By peering through a window into the brains of living mice, researchers Cold Spring Harbor Laboratory have caught a groundbreaking glimpse of adult brain cells forming new connections. Their study upends the long-held tenet that the structure of adult brains is fixed, sheds light on processes that underlie learning and memory, and offers hope for future treatment of brain trauma and mental retardation.
In a paper in the December 19 issue of Nature, neurobiologist Karel Svoboda and his colleagues present the most convincing evidence to date that the adult brain can rewire itself in response to outside world. While many neuroscientists had begun to speculate that adult brains might be more dynamic than once thought, neuroscience orthodoxy still held that adult brains are relatively stable, limiting learning and recovery from injury. Svoboda’s team employed state of the art technology to show that new connections, called synapses, form and dissolve in the adult brain as the mice take in sensory information.
“If a few years ago you could have imagined in your wildest dreams the experiment you wanted to do, it would be this one,” said Paul Adams a neurobiologist at Stony Brook University. “Namely, to show that, in a relatively short period of time, synapses grow in an adult brain.”
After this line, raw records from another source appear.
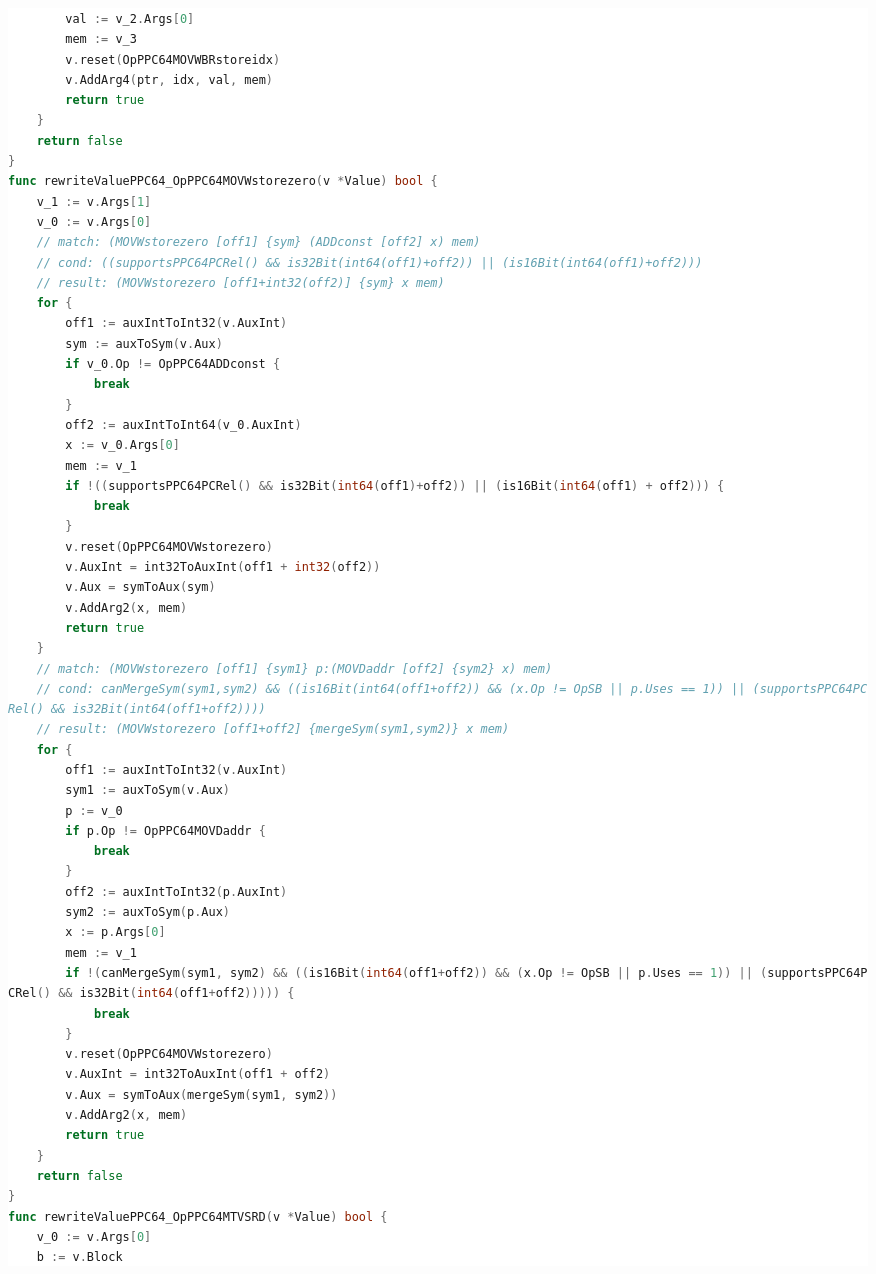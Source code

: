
 ```go
		val := v_2.Args[0]
		mem := v_3
		v.reset(OpPPC64MOVWBRstoreidx)
		v.AddArg4(ptr, idx, val, mem)
		return true
	}
	return false
}
func rewriteValuePPC64_OpPPC64MOVWstorezero(v *Value) bool {
	v_1 := v.Args[1]
	v_0 := v.Args[0]
	// match: (MOVWstorezero [off1] {sym} (ADDconst [off2] x) mem)
	// cond: ((supportsPPC64PCRel() && is32Bit(int64(off1)+off2)) || (is16Bit(int64(off1)+off2)))
	// result: (MOVWstorezero [off1+int32(off2)] {sym} x mem)
	for {
		off1 := auxIntToInt32(v.AuxInt)
		sym := auxToSym(v.Aux)
		if v_0.Op != OpPPC64ADDconst {
			break
		}
		off2 := auxIntToInt64(v_0.AuxInt)
		x := v_0.Args[0]
		mem := v_1
		if !((supportsPPC64PCRel() && is32Bit(int64(off1)+off2)) || (is16Bit(int64(off1) + off2))) {
			break
		}
		v.reset(OpPPC64MOVWstorezero)
		v.AuxInt = int32ToAuxInt(off1 + int32(off2))
		v.Aux = symToAux(sym)
		v.AddArg2(x, mem)
		return true
	}
	// match: (MOVWstorezero [off1] {sym1} p:(MOVDaddr [off2] {sym2} x) mem)
	// cond: canMergeSym(sym1,sym2) && ((is16Bit(int64(off1+off2)) && (x.Op != OpSB || p.Uses == 1)) || (supportsPPC64PCRel() && is32Bit(int64(off1+off2))))
	// result: (MOVWstorezero [off1+off2] {mergeSym(sym1,sym2)} x mem)
	for {
		off1 := auxIntToInt32(v.AuxInt)
		sym1 := auxToSym(v.Aux)
		p := v_0
		if p.Op != OpPPC64MOVDaddr {
			break
		}
		off2 := auxIntToInt32(p.AuxInt)
		sym2 := auxToSym(p.Aux)
		x := p.Args[0]
		mem := v_1
		if !(canMergeSym(sym1, sym2) && ((is16Bit(int64(off1+off2)) && (x.Op != OpSB || p.Uses == 1)) || (supportsPPC64PCRel() && is32Bit(int64(off1+off2))))) {
			break
		}
		v.reset(OpPPC64MOVWstorezero)
		v.AuxInt = int32ToAuxInt(off1 + off2)
		v.Aux = symToAux(mergeSym(sym1, sym2))
		v.AddArg2(x, mem)
		return true
	}
	return false
}
func rewriteValuePPC64_OpPPC64MTVSRD(v *Value) bool {
	v_0 := v.Args[0]
	b := v.Block
```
The scientists created transgenic mice with neurons that expressed a fluorescent green protein. Then, they placed a small window over the part of the brain they wanted to study—the barrel cortex, a region associated with receiving information the mice gather with their whiskers. Every 24 hours for eight days and less frequently for the rest of a month, they checked to see which neurons sent out and retracted spines to form and eliminate connections with other neurons. To see if the changing connections were influenced by sensory input they cut every other whisker on the mice, creating a chessboard pattern in which each cut whisker was surrounded by uncut whiskers, and then let the mice explore an unfamiliar environment.
They found that the total number of synapses stayed relatively constant but the individual connections often changed. Some stuck around for only a few days and others, generally the thicker ones, stayed for the duration of the experiment. Significantly, connections formed and dissolved much more rapidly after the animals’s whiskers were cut and the mice were placed in the novel environment, suggesting that the synapses changed according to new sensory input.
The Svoboda team theorizes that cells might reach out to each other, possibly randomly forming synapses which are then tested through experience—those that are useful are reinforced, growing stronger, while those that aren’t wither away. Right now, however, the theory is pure speculation. Next, they hope to test whether synapses that are used more grow stronger.
Adult brains may forge new connections, but they are not nearly as malleable as developing brains, says Svoboda. His study hints that while adult neurons form and eliminate synapses between cells in their general vicinity, the large-scale organization of brain cells doesn’t really change. In developing brains, however, the framework changes along with the synapses.
The research will likely pave the way for a host of other experiments looking for similar phenomena in other regions of the brain associated with different types of learning, said Murray Sherman, also a neurobiologist at Stony Brook University. Such studies should reveal something about the underlying mechanisms in degenerative diseases such as Alzheimer’s and Parkinson’s.